— What needs to be done —
If a line below contains the string "mathbb", return that line.

— Data extracts —
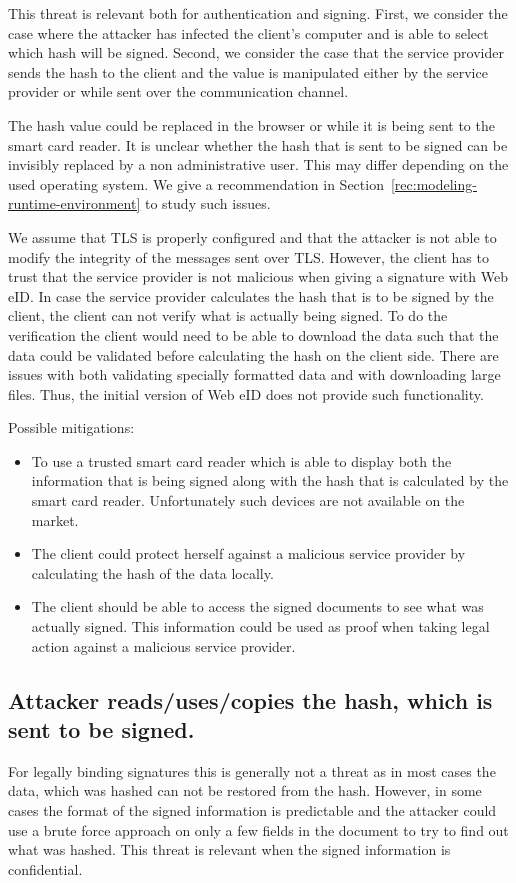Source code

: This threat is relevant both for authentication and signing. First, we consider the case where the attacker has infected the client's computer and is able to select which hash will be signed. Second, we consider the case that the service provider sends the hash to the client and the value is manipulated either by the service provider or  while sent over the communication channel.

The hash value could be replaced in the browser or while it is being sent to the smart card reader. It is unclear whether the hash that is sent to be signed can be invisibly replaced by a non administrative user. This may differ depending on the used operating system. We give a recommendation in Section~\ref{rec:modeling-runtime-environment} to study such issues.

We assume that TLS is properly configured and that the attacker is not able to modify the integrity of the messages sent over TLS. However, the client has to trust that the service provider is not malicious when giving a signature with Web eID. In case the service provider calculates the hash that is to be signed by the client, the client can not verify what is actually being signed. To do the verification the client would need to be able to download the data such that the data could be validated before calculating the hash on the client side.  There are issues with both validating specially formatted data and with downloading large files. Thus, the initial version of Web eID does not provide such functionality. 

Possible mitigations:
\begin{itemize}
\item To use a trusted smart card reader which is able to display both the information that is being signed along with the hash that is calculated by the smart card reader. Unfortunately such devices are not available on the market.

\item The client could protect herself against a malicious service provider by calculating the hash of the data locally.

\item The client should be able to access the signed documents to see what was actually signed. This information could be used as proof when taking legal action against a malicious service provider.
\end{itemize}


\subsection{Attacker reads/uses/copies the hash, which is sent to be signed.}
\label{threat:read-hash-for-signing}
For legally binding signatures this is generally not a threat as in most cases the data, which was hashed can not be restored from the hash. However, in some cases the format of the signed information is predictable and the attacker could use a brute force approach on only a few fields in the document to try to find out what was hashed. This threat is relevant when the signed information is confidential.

...

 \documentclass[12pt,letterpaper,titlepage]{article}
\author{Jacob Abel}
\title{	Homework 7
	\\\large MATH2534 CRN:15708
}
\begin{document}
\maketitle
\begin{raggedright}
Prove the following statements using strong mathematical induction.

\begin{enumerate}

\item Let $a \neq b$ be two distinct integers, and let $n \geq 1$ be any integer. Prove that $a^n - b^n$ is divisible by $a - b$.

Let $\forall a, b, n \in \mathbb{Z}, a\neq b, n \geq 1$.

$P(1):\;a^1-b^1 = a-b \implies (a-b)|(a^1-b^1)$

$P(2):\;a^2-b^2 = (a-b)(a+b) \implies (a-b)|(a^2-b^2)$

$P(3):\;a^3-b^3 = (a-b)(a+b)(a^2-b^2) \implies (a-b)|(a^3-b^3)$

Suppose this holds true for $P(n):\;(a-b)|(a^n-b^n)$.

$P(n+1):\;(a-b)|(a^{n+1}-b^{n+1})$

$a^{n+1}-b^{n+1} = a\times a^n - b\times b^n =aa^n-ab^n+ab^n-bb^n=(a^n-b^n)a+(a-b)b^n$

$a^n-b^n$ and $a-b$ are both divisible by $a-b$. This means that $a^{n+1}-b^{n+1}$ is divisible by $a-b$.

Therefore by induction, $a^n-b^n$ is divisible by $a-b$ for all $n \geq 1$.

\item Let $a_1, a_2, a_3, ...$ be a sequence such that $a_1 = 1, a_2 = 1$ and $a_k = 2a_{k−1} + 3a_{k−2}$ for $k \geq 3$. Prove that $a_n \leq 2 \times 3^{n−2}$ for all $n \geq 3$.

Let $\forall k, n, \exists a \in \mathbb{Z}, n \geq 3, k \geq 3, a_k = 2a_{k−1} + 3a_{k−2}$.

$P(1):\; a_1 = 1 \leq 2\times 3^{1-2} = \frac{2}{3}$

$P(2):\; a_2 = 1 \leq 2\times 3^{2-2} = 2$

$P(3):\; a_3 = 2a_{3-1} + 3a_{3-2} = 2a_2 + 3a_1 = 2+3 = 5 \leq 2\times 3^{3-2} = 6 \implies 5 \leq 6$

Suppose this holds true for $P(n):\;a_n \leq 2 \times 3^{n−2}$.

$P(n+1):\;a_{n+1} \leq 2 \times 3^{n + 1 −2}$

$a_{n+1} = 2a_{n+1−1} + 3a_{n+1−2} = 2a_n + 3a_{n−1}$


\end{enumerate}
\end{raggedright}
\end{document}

— Output of the task —
Let $\forall a, b, n \in \mathbb{Z}, a\neq b, n \geq 1$.
Let $\forall k, n, \exists a \in \mathbb{Z}, n \geq 3, k \geq 3, a_k = 2a_{k−1} + 3a_{k−2}$.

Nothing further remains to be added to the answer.